An „author” tag and a filter that makes old information disappear could be helpful, i agree.
Hi Christian,
I picked up this thread over at Ian’s site and followed your trackback here. We’ve been working on a „wiki-inspired” product and have implemented it in a few corporate settings during the past year (more on the way soon). One of the reasons we’ve called it „inspired” and not a „true wiki” (whatever that is), is that we’ve taken the idea of anyone can edit anything and simplified the user interface experience. Cut and paste? Go for it. No wiki-words required. We also use a typical content hierarchy to structure the content. Pages have parents and children, IA work is done ahead of time to structure your content in a meaningful way. Finally, we use faceted browsing techniques – controlled vocabularies and keywords, to give the users some power in classifying their content, and eventually finding it in multiple sections. If you’ve given up entirely on any of that: use search. That option still works well.

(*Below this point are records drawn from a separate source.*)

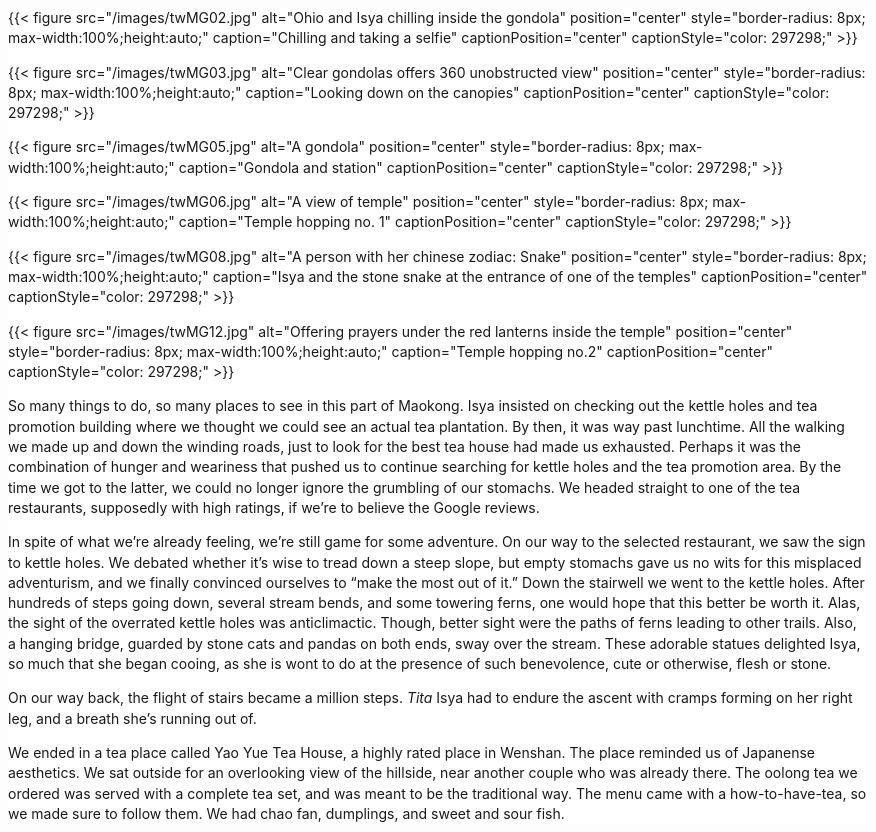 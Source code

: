 {{< figure src="/images/twMG02.jpg" alt="Ohio and Isya chilling inside the gondola" position="center" style="border-radius: 8px; max-width:100%;height:auto;" caption="Chilling and taking a selfie" captionPosition="center" captionStyle="color: 297298;" >}}

{{< figure src="/images/twMG03.jpg" alt="Clear gondolas offers 360 unobstructed view" position="center" style="border-radius: 8px; max-width:100%;height:auto;" caption="Looking down on the canopies" captionPosition="center" captionStyle="color: 297298;" >}}

{{< figure src="/images/twMG05.jpg" alt="A gondola" position="center" style="border-radius: 8px; max-width:100%;height:auto;" caption="Gondola and station" captionPosition="center" captionStyle="color: 297298;" >}}

{{< figure src="/images/twMG06.jpg" alt="A view of temple" position="center" style="border-radius: 8px; max-width:100%;height:auto;" caption="Temple hopping no. 1" captionPosition="center" captionStyle="color: 297298;" >}}

{{< figure src="/images/twMG08.jpg" alt="A person with her chinese zodiac: Snake" position="center" style="border-radius: 8px; max-width:100%;height:auto;" caption="Isya and the stone snake at the entrance of one of the temples" captionPosition="center" captionStyle="color: 297298;" >}}

{{< figure src="/images/twMG12.jpg" alt="Offering prayers under the red lanterns inside the temple" position="center" style="border-radius: 8px; max-width:100%;height:auto;" caption="Temple hopping no.2" captionPosition="center" captionStyle="color: 297298;" >}}


So many things to do, so many places to see in this part of Maokong. Isya insisted on checking out the kettle holes and tea promotion building where we thought we could see an actual tea plantation. By then, it was way past lunchtime. All the walking we made up and down the winding roads, just to look for the best tea house had made us exhausted. Perhaps it was the combination of hunger and weariness that pushed us to continue searching for kettle holes and the tea promotion area. By the time we got to the latter, we could no longer ignore the grumbling of our stomachs. We headed straight to one of the tea restaurants, supposedly with high ratings, if we’re to believe the Google reviews.



In spite of what we’re already feeling, we’re still game for some adventure. On our way to the selected restaurant, we saw the sign to kettle holes. We debated whether it’s wise to tread down a steep slope, but empty stomachs gave us no wits for this misplaced adventurism, and we finally convinced ourselves to “make the most out of it.” Down the stairwell we went to the kettle holes. After hundreds of steps going down, several stream bends, and some towering ferns, one would hope that this better be worth it. Alas, the sight of the overrated kettle holes was anticlimactic. Though, better sight were the paths of ferns leading to other trails.  Also, a hanging bridge, guarded by stone cats and pandas on both ends, sway over the stream. These adorable statues delighted Isya, so much that she began cooing, as she is wont to do at the presence of such benevolence, cute or otherwise, flesh or stone.



On our way back, the flight of stairs became a million steps. _Tita_ Isya had to endure the ascent with cramps forming on her right leg, and a breath she’s running out of.



We ended in a tea place called Yao Yue Tea House, a highly rated place in Wenshan. The place reminded us of Japanense aesthetics. We sat outside for an overlooking view of the hillside, near another couple who was already there. The oolong tea we ordered was served with a complete tea set, and was meant to be the traditional way. The menu came with a how-to-have-tea, so we made sure to follow them. We had chao fan, dumplings, and sweet and sour fish.
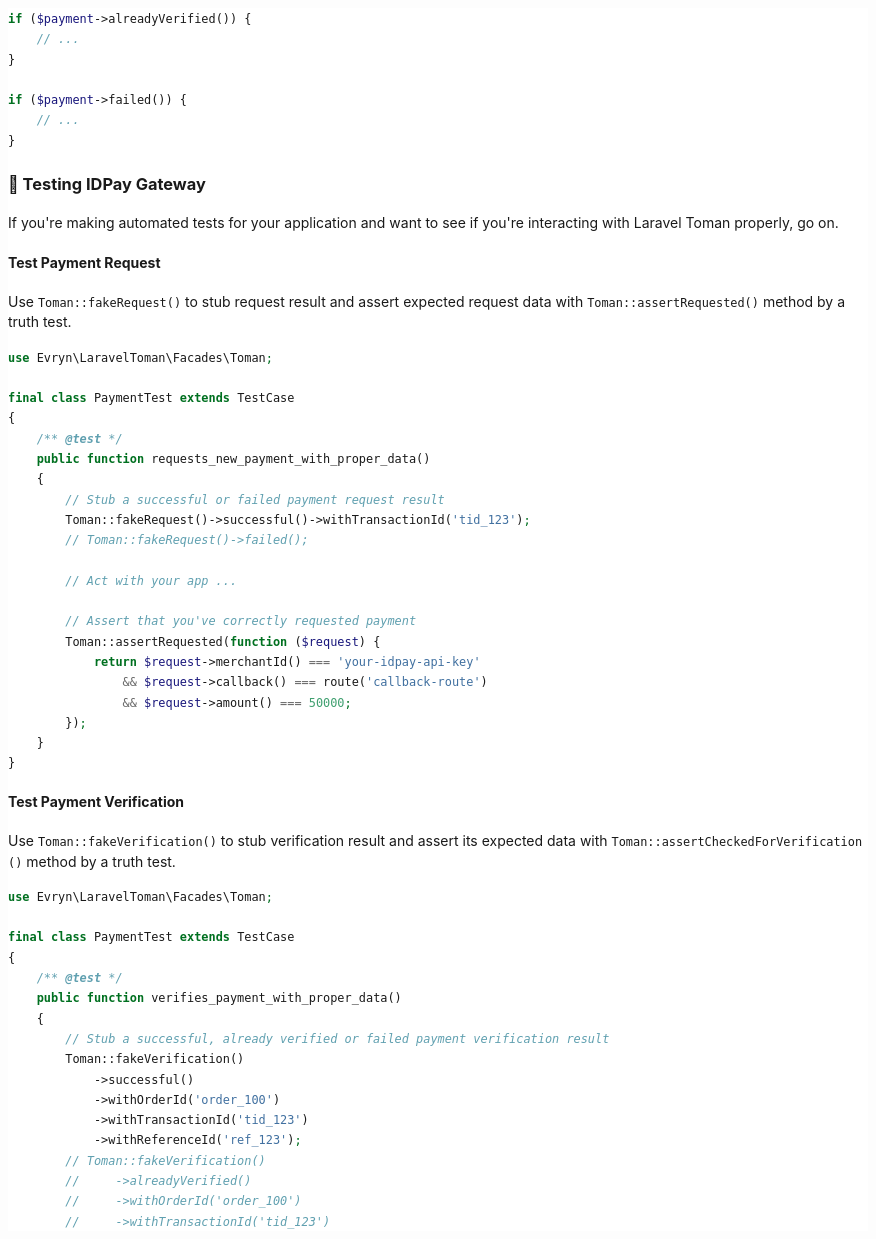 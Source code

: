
 ```php
if ($payment->alreadyVerified()) {
    // ...
}

if ($payment->failed()) {
    // ...
}
```

### 🧪 Testing IDPay Gateway
If you're making automated tests for your application and want to see if you're interacting with Laravel Toman properly, go on.

#### Test Payment Request 

Use `Toman::fakeRequest()` to stub request result and assert expected request data with `Toman::assertRequested()` method by a truth test.

```php
use Evryn\LaravelToman\Facades\Toman;

final class PaymentTest extends TestCase
{
    /** @test */
    public function requests_new_payment_with_proper_data()
    {
        // Stub a successful or failed payment request result
        Toman::fakeRequest()->successful()->withTransactionId('tid_123');
        // Toman::fakeRequest()->failed();

        // Act with your app ...

        // Assert that you've correctly requested payment
        Toman::assertRequested(function ($request) {
            return $request->merchantId() === 'your-idpay-api-key'
                && $request->callback() === route('callback-route')
                && $request->amount() === 50000;
        });
    }
}
```

#### Test Payment Verification 

Use `Toman::fakeVerification()` to stub verification result and assert its expected data with `Toman::assertCheckedForVerification()` method by a truth test.

```php
use Evryn\LaravelToman\Facades\Toman;

final class PaymentTest extends TestCase
{
    /** @test */
    public function verifies_payment_with_proper_data()
    {
        // Stub a successful, already verified or failed payment verification result
        Toman::fakeVerification()
            ->successful()
            ->withOrderId('order_100')
            ->withTransactionId('tid_123')
            ->withReferenceId('ref_123');
        // Toman::fakeVerification()
        //     ->alreadyVerified()
        //     ->withOrderId('order_100')
        //     ->withTransactionId('tid_123')
```
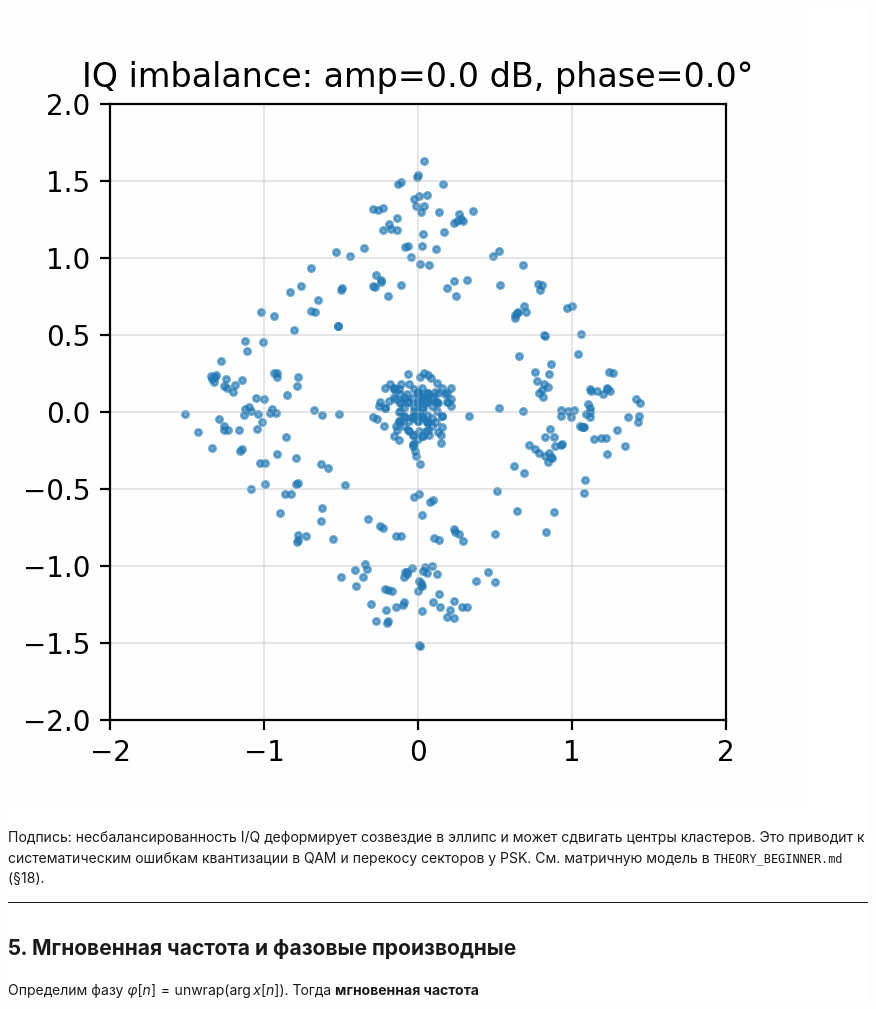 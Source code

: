 ![IQ imbalance](../img/iq_imbalance_animation.gif)

Подпись: несбалансированность I/Q деформирует созвездие в эллипс и может сдвигать центры кластеров. Это приводит к систематическим ошибкам квантизации в QAM и перекосу секторов у PSK. См. матричную модель в `THEORY_BEGINNER.md` (§18).

---

## 5. Мгновенная частота и фазовые производные

Определим фазу $\varphi[n] = \mathrm{unwrap}(\mathrm{arg}\, x[n])$. Тогда **мгновенная частота**


[^lpf]: НЧ‑фильтр (LPF) подавляет сумму частот около `2 f_c`, оставляя только разностные компоненты близко к нулю, где лежит огибающая. Это стандартная операция в супергетеродинных и zero‑IF приёмниках.
[^zb]: Zero‑IF (прямое преобразование) переносит спектр непосредственно в ноль, поэтому комплексная огибающая полностью описывает сигнал без необходимости хранить высокочастотную несущую.
[^image]: «Зеркальный» канал — спектральное отражение относительно промежуточной частоты; квадратурная обработка позволяет его подавлять за счёт ортогональности путей I и Q.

I blogged yesterday about how people are in fact a central method of navigation and how important that is. Beyond the fact that the content exists and you can search for it, the relationship between people and content, and the social processes it exposes (content as signifier of the action of work) is really what people care about in an enterprise setting. Who wrote that document? Who’s their boss? Who reports to them? What project at they working on? And so on.
So while Stephanie says wikis disolve authorship, we tend to feel like they enhance it. The person who created the document is still a strong force and ultimately the owner of that document – we keep that central to our model, but encourage collaboration around the artifact by lowering the barrier to having „regular users” edit content online…
Some general thoughts. Insights much appreciated.
Cheers.
Working with our enterprise wiki every day, I would like to add two more observations:
1. Authors are often uncertain where to create a new page when they first decide to write about a concept. This is often the case when it is not yet clear, what the final page will contain (will this page stay a list of my personal notes or will it evolve into a document with high utility for other users?). So in many such cases, authors will decide to create the new page in their own „personal space” of the wiki, planning to move it somewhere central once the page grows and gets more structured. Of course, that never happens and information remains distributed across peoples „personal spaces”. The outcome is not so different from a blog, but is harder to maintain due to its non-linear structure.
2. I could live with all these issues and agree with Gordon who says, „use search”. In a world with Google, it just seems so natural access information through search. However, our enterprise wiki’s search implementation is a pain and makes discovery of useful content almost impossible. Wiki vendors need to make search one of their top priorities, otherwise all that valuable information will remain forever undiscoverable.